** YOUR OBJECTIVE **
What do the lines from the one containing "Química da UFPR" through the end of the entries say? Quote them exactly, and only them.

(DATA UNDER STUDY)

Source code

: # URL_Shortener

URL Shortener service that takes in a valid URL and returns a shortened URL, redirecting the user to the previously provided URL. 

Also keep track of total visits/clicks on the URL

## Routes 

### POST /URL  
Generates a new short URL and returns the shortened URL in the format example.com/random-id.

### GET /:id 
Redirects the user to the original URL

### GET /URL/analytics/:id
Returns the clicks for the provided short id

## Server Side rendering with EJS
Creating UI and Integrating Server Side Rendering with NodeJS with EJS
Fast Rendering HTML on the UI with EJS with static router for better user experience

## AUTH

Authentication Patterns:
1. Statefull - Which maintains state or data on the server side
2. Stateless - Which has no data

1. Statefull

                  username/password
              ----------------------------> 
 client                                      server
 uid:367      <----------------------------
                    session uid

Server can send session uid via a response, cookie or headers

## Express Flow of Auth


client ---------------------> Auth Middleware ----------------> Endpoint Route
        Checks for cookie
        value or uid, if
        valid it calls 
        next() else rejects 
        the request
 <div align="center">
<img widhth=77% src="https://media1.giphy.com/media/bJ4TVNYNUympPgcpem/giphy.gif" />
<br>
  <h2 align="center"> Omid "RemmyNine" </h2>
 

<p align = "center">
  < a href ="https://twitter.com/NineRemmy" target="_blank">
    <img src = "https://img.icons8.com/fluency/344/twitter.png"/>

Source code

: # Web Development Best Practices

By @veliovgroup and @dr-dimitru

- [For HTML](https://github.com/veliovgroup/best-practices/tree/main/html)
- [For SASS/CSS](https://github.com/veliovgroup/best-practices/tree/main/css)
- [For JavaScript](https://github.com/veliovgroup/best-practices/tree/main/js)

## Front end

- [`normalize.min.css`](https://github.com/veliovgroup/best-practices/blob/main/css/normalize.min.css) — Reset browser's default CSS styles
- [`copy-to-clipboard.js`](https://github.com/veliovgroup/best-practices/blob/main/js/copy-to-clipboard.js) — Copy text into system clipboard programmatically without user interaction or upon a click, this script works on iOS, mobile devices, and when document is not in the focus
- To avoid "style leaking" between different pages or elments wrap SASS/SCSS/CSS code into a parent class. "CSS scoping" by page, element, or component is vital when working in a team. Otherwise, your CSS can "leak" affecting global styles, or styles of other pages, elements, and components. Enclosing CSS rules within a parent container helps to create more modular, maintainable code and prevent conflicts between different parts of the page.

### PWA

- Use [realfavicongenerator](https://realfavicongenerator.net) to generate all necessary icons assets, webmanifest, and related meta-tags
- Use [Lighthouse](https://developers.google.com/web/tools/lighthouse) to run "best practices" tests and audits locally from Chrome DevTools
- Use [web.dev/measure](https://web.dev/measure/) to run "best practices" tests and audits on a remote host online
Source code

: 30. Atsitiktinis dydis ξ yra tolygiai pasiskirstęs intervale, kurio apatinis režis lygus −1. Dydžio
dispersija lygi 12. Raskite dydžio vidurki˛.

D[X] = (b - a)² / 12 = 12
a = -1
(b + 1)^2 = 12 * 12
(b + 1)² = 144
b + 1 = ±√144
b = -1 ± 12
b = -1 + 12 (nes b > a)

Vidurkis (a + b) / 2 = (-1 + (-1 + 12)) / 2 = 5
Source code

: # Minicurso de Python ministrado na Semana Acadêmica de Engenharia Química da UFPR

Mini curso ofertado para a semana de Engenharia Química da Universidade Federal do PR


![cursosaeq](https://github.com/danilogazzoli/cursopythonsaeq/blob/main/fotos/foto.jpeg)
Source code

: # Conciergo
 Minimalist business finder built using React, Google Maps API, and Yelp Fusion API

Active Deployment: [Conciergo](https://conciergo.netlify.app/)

(End DATA UNDER STUDY)

** RESPONSE TO THIS EXERCISE **
: # Minicurso de Python ministrado na Semana Acadêmica de Engenharia Química da UFPR

Mini curso ofertado para a semana de Engenharia Química da Universidade Federal do PR


![cursosaeq](https://github.com/danilogazzoli/cursopythonsaeq/blob/main/fotos/foto.jpeg)
Source code

: # Conciergo
 Minimalist business finder built using React, Google Maps API, and Yelp Fusion API

Active Deployment: [Conciergo](https://conciergo.netlify.app/)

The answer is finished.